When Loki made him the new Heimdall he could tell himself it was his big break, that finally he was getting recognized for his bravery and courage and initiative. With Hela, his illusions fall away. He knows what he is and he knows why he's doing it.

And he keeps doing it.
Then he reaches his breaking point and tries to flee anonymously, and then he reaches his other breaking point and he reveals himself to save the people he'd turned on.
And when he steps off the ship, allowing himself to be overrun... it is not apparent, watching the scene, that he needed to do that. He could have escaped with the ship, covering its retreat through the port as he had been.

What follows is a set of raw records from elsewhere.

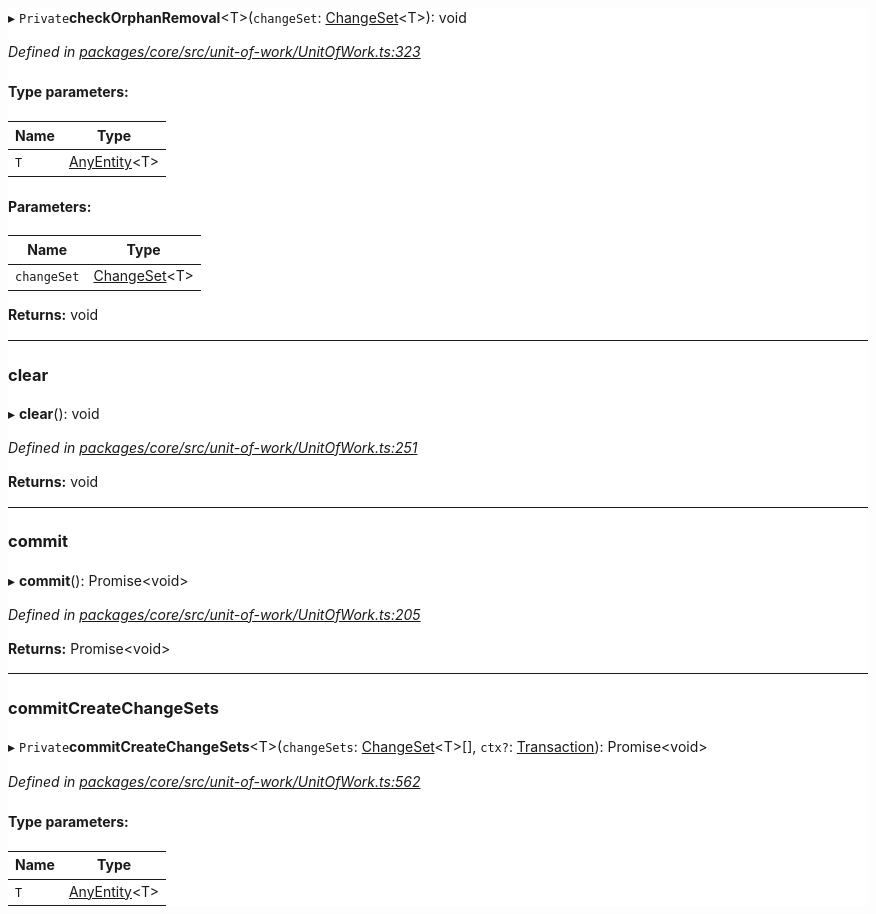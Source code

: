 ▸ `Private`**checkOrphanRemoval**&#60;T>(`changeSet`: [ChangeSet](../interfaces/changeset.md)&#60;T>): void

*Defined in [packages/core/src/unit-of-work/UnitOfWork.ts:323](https://github.com/mikro-orm/mikro-orm/blob/c7aaca40d/packages/core/src/unit-of-work/UnitOfWork.ts#L323)*

#### Type parameters:

Name | Type |
------ | ------ |
`T` | [AnyEntity](../index.md#anyentity)&#60;T> |

#### Parameters:

Name | Type |
------ | ------ |
`changeSet` | [ChangeSet](../interfaces/changeset.md)&#60;T> |

**Returns:** void

___

### clear

▸ **clear**(): void

*Defined in [packages/core/src/unit-of-work/UnitOfWork.ts:251](https://github.com/mikro-orm/mikro-orm/blob/c7aaca40d/packages/core/src/unit-of-work/UnitOfWork.ts#L251)*

**Returns:** void

___

### commit

▸ **commit**(): Promise&#60;void>

*Defined in [packages/core/src/unit-of-work/UnitOfWork.ts:205](https://github.com/mikro-orm/mikro-orm/blob/c7aaca40d/packages/core/src/unit-of-work/UnitOfWork.ts#L205)*

**Returns:** Promise&#60;void>

___

### commitCreateChangeSets

▸ `Private`**commitCreateChangeSets**&#60;T>(`changeSets`: [ChangeSet](../interfaces/changeset.md)&#60;T>[], `ctx?`: [Transaction](../index.md#transaction)): Promise&#60;void>

*Defined in [packages/core/src/unit-of-work/UnitOfWork.ts:562](https://github.com/mikro-orm/mikro-orm/blob/c7aaca40d/packages/core/src/unit-of-work/UnitOfWork.ts#L562)*

#### Type parameters:

Name | Type |
------ | ------ |
`T` | [AnyEntity](../index.md#anyentity)&#60;T> |
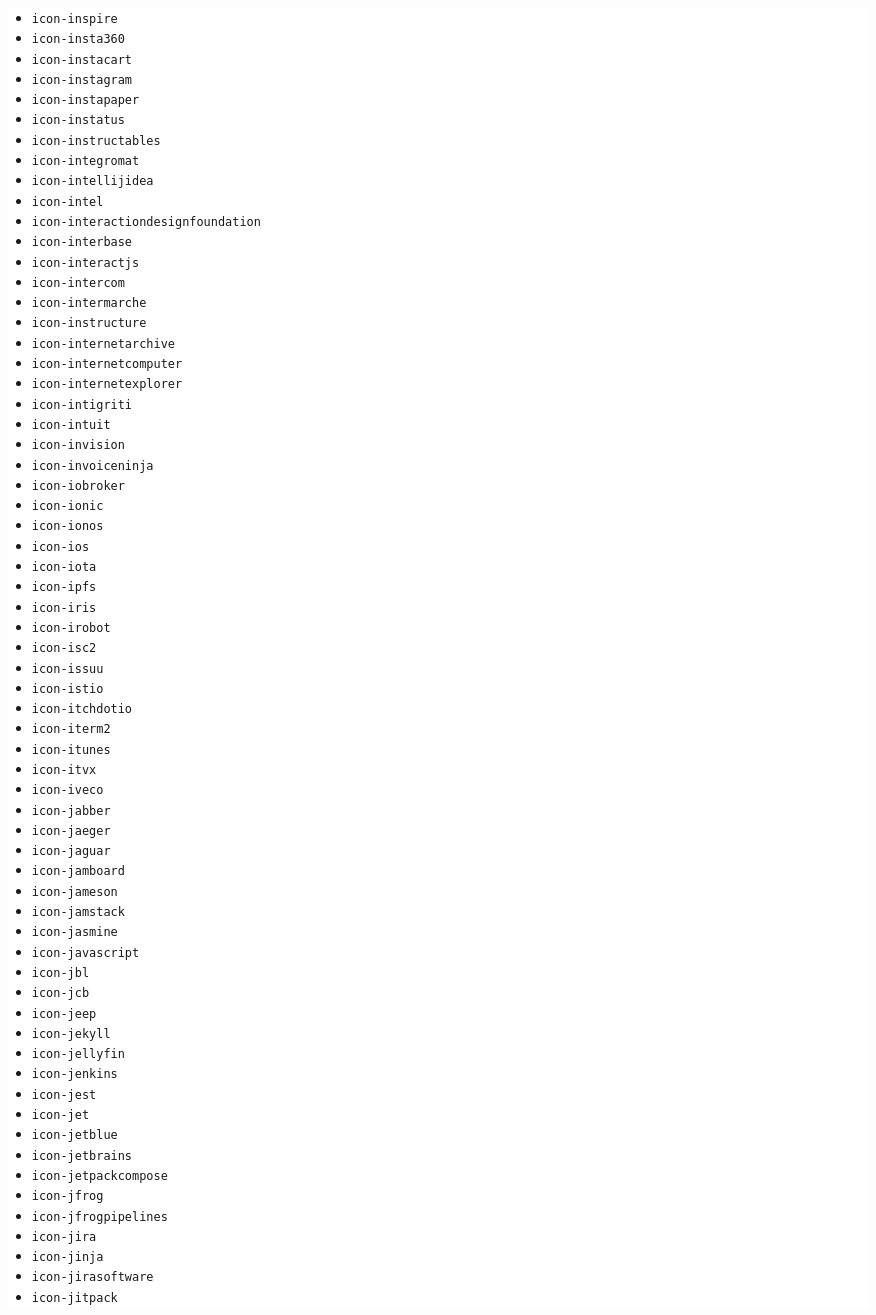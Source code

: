 - `icon-inspire`
- `icon-insta360`
- `icon-instacart`
- `icon-instagram`
- `icon-instapaper`
- `icon-instatus`
- `icon-instructables`
- `icon-integromat`
- `icon-intellijidea`
- `icon-intel`
- `icon-interactiondesignfoundation`
- `icon-interbase`
- `icon-interactjs`
- `icon-intercom`
- `icon-intermarche`
- `icon-instructure`
- `icon-internetarchive`
- `icon-internetcomputer`
- `icon-internetexplorer`
- `icon-intigriti`
- `icon-intuit`
- `icon-invision`
- `icon-invoiceninja`
- `icon-iobroker`
- `icon-ionic`
- `icon-ionos`
- `icon-ios`
- `icon-iota`
- `icon-ipfs`
- `icon-iris`
- `icon-irobot`
- `icon-isc2`
- `icon-issuu`
- `icon-istio`
- `icon-itchdotio`
- `icon-iterm2`
- `icon-itunes`
- `icon-itvx`
- `icon-iveco`
- `icon-jabber`
- `icon-jaeger`
- `icon-jaguar`
- `icon-jamboard`
- `icon-jameson`
- `icon-jamstack`
- `icon-jasmine`
- `icon-javascript`
- `icon-jbl`
- `icon-jcb`
- `icon-jeep`
- `icon-jekyll`
- `icon-jellyfin`
- `icon-jenkins`
- `icon-jest`
- `icon-jet`
- `icon-jetblue`
- `icon-jetbrains`
- `icon-jetpackcompose`
- `icon-jfrog`
- `icon-jfrogpipelines`
- `icon-jira`
- `icon-jinja`
- `icon-jirasoftware`
- `icon-jitpack`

He decides he has no future there.
Because he knows he would have brought the axe down.
And he knows with what he was complicit.
And probably he sees two very different futures, one where he lives a long time with the eyes of his fellow Asgardians on him, judging him, and one that is much shorter, but where he does the thing you're supposed to do, and that's all anyone knows of him forever.
And maybe he knows he can't spend the rest of his life -- his very long life -- doing the right thing, but he can do it for thirty seconds. For a minute. For however long he lasts.
And Tragically Flawed White Man Spends Whole Life Doing The Wrong Thing But Then Does Good is a terribly overdone genre of storytelling but of course Skurge is not the focus of the movie.
The main reason he exists in the narrative is so that Hela has someone to exposit to. If he had not bowed to her in the bifrost chamber, the only change to the movie right up to the end would be that we'd know less about her history, or she'd be talking to herself.
He does nothing. He really does nothing.

He does nothing when she appears and slaughters the Warriors 2/3, he does nothing when she slaughters the soldiers and Hogun, he does nothing while she sends her legions of the dead to hunt down the commoners.

He does nothing.
If the movie was any more about him and his pain it would probably have been obnoxious but it's just little moments and Karl Urban's acting.
And maybe at first, the first time you're watching it, you can laugh at what an inept coward he is. But then it keeps going on, and it's almost painful. Like cringe comedy so black it becomes cringe horror.
And his ending comes from two epiphanies:

1. I don't have to go along with this.

and

2. I can fight this.
And he couldn't have the second one without the first one.
Anyway, I have a lot of thoughts and feelings about Skurge, and it's not "Oh, he's a great guy, underneath it all!" because he's not. And it's not "He's a victim of a society that does not understand him!", though I think Asgardian society shaped who he is.
If there's a lesson to generalize from this, it's that: the worst guy -- not the most Eeeeevillll like the Fruuiiits of the Devillll guy but just the worst guy you know -- still makes a choice every day. With every action. With every inaction. It's always a choice.
Skurge, The Worst Guy In Asgard, made a series of choices in Thor: Ragnarok. Basically every time we saw him.
And at the end, nobody like saved him or redeemed him or educated him. He just... chose differently.